(EXERCISE AIM)
Repeat only the lines below from the one containing "2. Get an SD" through the one containing "4. Recommended: I", inclusive, exactly as written.

(SOURCE RECORDS)
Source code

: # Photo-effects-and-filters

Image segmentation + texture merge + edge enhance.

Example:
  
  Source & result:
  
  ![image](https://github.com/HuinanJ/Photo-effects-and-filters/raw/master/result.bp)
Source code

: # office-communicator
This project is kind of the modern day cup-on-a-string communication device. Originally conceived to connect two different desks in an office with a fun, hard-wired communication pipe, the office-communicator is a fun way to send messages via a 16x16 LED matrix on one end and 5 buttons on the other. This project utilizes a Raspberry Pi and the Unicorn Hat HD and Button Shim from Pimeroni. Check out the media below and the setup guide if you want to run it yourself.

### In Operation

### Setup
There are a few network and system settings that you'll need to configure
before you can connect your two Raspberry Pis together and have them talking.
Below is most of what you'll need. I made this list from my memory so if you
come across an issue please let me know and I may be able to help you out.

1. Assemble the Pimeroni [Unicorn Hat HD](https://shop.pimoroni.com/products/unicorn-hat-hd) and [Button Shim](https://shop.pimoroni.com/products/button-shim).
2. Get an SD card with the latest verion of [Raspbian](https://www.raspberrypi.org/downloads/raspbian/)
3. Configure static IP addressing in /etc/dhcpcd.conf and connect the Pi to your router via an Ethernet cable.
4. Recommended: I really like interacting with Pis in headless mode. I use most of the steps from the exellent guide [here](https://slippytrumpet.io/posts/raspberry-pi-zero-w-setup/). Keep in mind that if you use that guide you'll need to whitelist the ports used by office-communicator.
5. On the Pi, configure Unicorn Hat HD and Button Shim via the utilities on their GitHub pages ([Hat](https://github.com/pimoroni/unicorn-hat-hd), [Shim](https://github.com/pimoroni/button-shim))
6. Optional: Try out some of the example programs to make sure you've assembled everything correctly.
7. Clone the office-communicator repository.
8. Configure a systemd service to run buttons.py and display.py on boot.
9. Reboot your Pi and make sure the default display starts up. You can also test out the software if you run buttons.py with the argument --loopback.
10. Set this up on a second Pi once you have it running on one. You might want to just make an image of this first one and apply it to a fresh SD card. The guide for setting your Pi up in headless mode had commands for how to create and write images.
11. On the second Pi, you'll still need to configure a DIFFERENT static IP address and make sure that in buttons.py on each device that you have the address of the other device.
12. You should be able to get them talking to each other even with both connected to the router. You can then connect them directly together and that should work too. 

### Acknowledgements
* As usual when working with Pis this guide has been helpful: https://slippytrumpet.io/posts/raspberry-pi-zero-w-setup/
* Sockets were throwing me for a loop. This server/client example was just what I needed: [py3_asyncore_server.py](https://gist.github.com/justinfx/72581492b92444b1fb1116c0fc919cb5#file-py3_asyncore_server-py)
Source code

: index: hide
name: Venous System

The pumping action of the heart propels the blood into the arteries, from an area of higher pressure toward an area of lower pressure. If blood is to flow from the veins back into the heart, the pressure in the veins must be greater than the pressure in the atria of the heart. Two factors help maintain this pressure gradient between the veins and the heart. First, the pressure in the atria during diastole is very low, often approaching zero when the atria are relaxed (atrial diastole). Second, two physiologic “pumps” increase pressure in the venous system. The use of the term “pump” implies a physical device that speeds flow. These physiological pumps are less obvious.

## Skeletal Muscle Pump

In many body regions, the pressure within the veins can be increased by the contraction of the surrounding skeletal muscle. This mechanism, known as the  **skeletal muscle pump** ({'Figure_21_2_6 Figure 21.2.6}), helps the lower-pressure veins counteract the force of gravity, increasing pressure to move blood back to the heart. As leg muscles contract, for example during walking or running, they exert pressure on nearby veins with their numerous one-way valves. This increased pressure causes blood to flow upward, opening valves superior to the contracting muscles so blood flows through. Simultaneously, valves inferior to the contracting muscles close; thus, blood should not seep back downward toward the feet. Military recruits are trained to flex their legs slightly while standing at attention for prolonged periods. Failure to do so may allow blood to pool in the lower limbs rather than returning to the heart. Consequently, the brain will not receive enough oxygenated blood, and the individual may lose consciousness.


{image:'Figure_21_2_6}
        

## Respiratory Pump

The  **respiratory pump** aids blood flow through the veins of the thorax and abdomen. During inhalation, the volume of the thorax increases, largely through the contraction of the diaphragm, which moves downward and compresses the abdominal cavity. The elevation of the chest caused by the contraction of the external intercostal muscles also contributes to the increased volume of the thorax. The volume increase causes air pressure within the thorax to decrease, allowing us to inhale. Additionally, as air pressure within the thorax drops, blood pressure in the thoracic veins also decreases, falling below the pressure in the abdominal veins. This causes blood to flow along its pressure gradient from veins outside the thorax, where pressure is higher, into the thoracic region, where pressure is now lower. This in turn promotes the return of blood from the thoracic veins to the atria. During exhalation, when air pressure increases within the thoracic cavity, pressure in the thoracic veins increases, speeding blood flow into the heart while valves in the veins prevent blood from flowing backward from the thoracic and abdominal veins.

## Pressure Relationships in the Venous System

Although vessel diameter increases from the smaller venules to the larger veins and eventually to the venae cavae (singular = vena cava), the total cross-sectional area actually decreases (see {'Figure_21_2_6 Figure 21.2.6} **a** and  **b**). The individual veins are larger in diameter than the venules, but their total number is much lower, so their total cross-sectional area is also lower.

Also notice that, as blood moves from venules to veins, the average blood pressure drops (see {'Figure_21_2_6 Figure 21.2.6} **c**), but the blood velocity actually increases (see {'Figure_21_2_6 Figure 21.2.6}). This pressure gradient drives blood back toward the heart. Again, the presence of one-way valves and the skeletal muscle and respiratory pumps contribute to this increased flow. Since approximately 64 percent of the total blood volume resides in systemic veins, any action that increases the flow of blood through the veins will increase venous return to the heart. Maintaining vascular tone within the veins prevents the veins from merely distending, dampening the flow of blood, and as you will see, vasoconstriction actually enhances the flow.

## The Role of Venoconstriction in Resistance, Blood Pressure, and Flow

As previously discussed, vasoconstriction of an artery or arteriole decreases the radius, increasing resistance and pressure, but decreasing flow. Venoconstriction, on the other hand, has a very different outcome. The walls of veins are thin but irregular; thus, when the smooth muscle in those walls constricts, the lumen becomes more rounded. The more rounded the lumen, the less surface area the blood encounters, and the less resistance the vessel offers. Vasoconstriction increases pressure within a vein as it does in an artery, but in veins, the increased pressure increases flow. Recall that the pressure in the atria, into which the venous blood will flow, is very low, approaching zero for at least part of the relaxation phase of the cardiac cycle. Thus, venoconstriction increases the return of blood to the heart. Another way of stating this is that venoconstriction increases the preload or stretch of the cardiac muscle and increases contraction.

* * *

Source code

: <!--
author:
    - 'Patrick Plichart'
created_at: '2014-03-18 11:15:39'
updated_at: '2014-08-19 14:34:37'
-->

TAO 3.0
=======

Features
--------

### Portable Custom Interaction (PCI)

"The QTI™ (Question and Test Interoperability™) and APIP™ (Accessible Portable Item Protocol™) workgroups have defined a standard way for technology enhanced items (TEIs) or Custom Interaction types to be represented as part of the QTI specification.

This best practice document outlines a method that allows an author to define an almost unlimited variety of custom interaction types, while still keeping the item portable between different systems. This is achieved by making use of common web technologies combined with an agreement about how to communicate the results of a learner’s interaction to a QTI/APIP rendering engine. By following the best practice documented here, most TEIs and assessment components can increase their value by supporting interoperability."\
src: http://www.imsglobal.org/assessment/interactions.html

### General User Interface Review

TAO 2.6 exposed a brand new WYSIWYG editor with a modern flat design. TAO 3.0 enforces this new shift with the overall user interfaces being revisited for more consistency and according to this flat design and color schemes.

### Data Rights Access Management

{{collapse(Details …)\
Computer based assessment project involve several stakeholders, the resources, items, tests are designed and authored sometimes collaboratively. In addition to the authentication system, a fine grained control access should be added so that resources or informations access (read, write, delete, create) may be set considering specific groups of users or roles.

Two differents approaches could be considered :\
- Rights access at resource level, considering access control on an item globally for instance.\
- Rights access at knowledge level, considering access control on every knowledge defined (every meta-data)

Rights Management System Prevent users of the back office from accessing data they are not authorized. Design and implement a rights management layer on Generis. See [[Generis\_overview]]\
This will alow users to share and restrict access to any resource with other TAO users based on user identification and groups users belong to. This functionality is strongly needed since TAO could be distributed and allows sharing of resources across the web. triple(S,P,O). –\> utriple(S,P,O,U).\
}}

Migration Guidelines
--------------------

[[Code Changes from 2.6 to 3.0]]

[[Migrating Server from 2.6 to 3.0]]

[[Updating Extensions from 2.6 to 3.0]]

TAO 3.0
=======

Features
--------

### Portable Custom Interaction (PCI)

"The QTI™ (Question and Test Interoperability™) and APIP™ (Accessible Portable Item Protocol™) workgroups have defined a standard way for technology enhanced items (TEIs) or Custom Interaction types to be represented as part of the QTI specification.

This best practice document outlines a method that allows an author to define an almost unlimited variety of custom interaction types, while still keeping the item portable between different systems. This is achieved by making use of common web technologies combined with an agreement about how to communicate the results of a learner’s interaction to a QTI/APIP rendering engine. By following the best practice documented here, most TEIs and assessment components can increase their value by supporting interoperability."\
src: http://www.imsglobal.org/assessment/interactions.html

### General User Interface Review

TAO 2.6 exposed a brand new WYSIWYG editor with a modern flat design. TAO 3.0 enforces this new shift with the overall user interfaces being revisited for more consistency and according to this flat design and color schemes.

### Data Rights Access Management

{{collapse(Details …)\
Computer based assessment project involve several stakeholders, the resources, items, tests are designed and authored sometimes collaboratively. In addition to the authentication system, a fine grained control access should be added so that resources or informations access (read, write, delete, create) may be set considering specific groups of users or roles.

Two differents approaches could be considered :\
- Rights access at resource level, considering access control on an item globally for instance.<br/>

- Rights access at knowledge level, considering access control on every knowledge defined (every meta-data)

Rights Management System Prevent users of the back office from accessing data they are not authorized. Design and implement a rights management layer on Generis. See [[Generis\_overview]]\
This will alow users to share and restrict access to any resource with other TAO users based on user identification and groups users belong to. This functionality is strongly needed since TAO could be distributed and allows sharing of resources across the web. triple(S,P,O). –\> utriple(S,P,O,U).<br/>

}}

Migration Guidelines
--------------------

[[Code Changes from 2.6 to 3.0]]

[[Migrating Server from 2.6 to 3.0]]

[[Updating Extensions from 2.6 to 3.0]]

(RESPONSE FOR THIS EXERCISE)
2. Get an SD card with the latest verion of [Raspbian](https://www.raspberrypi.org/downloads/raspbian/)
3. Configure static IP addressing in /etc/dhcpcd.conf and connect the Pi to your router via an Ethernet cable.
4. Recommended: I really like interacting with Pis in headless mode. I use most of the steps from the exellent guide [here](https://slippytrumpet.io/posts/raspberry-pi-zero-w-setup/). Keep in mind that if you use that guide you'll need to whitelist the ports used by office-communicator.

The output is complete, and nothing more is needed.